Scientists claim that this hazardous pharmaceutical can be administered in cancer therapies; without the health threatening side effects of current drugs on the market. It is being advertised as an alternative to chemotherapy and radiation.
When Obama established the National Bioeconomy Blueprint the administration was seeking to support genetic engineering as a main component of “American innovation and economic growth”.
The Bioeconomy Blueprint will allow federal agencies to coordinate with each other and form relationships with private sector corporations to control employment and the economy while strangle-holding energy technologies as allocated by the President’s initiative.

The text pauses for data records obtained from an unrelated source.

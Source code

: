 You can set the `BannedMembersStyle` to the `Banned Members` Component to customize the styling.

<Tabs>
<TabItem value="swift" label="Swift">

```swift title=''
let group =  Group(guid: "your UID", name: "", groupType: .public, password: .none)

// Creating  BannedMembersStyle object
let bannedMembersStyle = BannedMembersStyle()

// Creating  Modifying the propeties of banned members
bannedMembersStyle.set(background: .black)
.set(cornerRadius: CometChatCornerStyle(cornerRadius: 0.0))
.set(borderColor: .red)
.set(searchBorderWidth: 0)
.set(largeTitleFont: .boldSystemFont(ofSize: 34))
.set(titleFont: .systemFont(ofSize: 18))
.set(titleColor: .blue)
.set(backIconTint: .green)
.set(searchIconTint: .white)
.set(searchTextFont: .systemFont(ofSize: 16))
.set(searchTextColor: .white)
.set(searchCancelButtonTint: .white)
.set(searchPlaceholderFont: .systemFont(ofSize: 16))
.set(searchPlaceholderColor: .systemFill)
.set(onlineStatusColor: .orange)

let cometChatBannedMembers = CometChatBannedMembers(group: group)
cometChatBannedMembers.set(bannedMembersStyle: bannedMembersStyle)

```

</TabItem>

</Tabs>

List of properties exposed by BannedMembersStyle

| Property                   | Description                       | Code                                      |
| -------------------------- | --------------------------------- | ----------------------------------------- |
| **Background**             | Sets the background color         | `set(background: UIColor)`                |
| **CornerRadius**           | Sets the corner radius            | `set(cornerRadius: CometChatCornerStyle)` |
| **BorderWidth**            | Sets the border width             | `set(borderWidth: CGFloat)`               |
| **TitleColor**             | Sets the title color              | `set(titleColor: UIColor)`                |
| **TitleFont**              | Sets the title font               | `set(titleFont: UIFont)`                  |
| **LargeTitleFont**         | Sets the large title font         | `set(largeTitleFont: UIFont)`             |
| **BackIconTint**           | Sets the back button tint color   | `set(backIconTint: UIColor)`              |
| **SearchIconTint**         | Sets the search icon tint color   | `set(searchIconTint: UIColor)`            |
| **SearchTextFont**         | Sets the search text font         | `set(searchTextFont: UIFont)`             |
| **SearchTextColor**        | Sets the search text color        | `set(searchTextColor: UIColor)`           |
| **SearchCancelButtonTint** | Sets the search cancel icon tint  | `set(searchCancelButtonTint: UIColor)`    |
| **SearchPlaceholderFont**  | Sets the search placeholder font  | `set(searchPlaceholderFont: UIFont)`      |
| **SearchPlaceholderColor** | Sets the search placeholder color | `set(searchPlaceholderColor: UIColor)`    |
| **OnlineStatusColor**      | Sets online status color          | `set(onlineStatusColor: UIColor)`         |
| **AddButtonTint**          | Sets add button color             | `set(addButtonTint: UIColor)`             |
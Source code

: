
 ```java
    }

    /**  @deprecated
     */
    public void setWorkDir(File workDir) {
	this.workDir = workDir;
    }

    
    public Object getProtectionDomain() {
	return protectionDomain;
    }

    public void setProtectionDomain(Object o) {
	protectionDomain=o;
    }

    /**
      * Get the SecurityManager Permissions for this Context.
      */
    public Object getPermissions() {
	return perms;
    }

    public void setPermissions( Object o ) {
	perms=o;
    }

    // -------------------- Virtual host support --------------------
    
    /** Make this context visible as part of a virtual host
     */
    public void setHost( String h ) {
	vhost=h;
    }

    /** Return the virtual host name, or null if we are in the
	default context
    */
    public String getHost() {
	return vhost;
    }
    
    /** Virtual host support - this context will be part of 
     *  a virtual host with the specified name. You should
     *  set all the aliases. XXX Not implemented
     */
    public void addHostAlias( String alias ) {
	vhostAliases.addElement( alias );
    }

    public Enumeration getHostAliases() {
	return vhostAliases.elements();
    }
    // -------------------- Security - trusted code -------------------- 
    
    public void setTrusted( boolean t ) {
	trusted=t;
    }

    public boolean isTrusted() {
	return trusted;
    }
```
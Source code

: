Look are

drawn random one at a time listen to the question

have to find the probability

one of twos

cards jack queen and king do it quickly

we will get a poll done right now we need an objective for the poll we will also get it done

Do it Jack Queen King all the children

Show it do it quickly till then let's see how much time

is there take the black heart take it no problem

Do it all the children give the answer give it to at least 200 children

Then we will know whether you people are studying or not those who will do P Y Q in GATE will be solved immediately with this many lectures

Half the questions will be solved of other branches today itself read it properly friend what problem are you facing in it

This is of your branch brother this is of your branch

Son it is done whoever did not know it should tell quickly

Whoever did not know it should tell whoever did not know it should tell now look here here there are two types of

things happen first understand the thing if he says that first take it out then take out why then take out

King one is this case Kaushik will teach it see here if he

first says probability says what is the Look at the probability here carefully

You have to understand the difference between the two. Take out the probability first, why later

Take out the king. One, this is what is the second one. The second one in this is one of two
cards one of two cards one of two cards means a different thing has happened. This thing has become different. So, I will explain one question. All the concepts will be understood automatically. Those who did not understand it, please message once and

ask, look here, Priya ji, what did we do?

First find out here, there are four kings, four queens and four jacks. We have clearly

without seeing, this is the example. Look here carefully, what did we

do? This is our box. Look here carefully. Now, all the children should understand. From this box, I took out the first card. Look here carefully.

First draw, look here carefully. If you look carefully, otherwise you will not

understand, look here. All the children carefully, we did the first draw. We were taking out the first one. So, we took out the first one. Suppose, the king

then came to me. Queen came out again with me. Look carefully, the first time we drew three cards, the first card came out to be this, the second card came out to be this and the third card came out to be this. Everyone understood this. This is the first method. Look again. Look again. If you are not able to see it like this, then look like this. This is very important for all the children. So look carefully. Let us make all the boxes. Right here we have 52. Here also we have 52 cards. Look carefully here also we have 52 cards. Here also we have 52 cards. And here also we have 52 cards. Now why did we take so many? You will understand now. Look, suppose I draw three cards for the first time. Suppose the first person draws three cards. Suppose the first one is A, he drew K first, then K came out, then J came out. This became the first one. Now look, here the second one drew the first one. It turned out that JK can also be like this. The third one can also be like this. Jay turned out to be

Obama’s focus is to deregulate the genetic engineering industry in order to allow those sciences to develop unadulterated projects without opposition. Through support of research and development, the US government will protect bioinventions that facilitate the move from laboratory to consumer market as quickly as possible.
By empowering private corporations through governmental collaborations the US government can oversee and control resources, knowledge and how those partnerships succeed or fail. All federal agencies will be allocated to communicate under the guise of “improving health outcomes and reducing healthcare costs.
The bioeconomy will encompass rural and urban employment while overseeing all health, medicine and agriculture that has any social benefit. Regulatory agencies will be given advantage by having unlimited access to pharmaceutical data to expedite drug production and development. The forming of close relationships between federal agencies and private corporations is Obama’s focus for a successful transition into the bioeconomy.